> **Supplied material**:
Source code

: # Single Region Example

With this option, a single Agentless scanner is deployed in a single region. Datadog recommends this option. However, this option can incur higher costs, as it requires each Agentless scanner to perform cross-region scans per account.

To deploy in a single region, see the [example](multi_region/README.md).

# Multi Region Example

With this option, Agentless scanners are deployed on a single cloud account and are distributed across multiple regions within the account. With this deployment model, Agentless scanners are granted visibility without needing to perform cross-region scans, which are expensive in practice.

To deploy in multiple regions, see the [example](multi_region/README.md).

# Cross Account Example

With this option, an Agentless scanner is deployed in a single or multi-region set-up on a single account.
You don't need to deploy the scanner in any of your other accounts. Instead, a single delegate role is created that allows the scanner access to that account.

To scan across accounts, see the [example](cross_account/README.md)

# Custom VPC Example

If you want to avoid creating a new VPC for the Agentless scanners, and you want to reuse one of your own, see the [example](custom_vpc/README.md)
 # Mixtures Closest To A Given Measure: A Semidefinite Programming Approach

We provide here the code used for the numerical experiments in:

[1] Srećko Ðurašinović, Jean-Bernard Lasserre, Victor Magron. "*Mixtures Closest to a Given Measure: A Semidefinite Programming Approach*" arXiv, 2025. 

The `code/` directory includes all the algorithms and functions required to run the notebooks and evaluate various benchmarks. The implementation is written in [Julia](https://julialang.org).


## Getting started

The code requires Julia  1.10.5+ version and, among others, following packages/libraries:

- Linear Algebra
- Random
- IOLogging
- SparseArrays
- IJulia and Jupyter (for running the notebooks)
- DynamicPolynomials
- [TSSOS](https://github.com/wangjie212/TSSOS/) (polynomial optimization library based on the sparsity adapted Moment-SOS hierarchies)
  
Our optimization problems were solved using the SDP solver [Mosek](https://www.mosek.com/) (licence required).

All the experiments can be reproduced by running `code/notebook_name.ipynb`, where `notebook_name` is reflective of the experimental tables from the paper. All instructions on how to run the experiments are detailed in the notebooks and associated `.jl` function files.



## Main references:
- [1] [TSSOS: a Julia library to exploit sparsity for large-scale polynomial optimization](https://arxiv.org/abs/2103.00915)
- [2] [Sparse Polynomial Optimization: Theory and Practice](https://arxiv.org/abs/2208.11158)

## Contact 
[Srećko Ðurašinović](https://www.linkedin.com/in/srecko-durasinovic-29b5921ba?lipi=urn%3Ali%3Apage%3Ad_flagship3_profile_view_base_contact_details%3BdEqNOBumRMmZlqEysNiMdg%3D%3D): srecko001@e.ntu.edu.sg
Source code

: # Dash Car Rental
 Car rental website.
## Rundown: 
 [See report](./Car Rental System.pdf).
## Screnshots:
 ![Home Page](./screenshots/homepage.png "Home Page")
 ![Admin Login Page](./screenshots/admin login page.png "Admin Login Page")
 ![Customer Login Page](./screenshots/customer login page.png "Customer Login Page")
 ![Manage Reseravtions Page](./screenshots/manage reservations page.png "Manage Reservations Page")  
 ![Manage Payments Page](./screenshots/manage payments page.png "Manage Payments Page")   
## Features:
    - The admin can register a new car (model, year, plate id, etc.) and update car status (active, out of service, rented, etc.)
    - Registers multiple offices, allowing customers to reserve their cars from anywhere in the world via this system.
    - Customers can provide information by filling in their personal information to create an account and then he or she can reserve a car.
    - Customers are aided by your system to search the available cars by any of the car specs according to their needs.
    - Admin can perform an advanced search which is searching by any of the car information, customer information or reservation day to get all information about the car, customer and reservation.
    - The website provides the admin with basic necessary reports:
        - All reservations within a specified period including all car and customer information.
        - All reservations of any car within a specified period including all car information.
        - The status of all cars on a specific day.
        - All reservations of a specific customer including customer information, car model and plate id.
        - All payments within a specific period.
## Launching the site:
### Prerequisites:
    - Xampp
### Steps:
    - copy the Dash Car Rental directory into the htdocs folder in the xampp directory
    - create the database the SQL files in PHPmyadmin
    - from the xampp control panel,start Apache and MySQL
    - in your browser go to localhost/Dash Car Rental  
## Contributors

> **Assigned task**:
Line count for the string "which": tally the lines of the records above that contain it and give only the result.

> **Finished exercise**:
2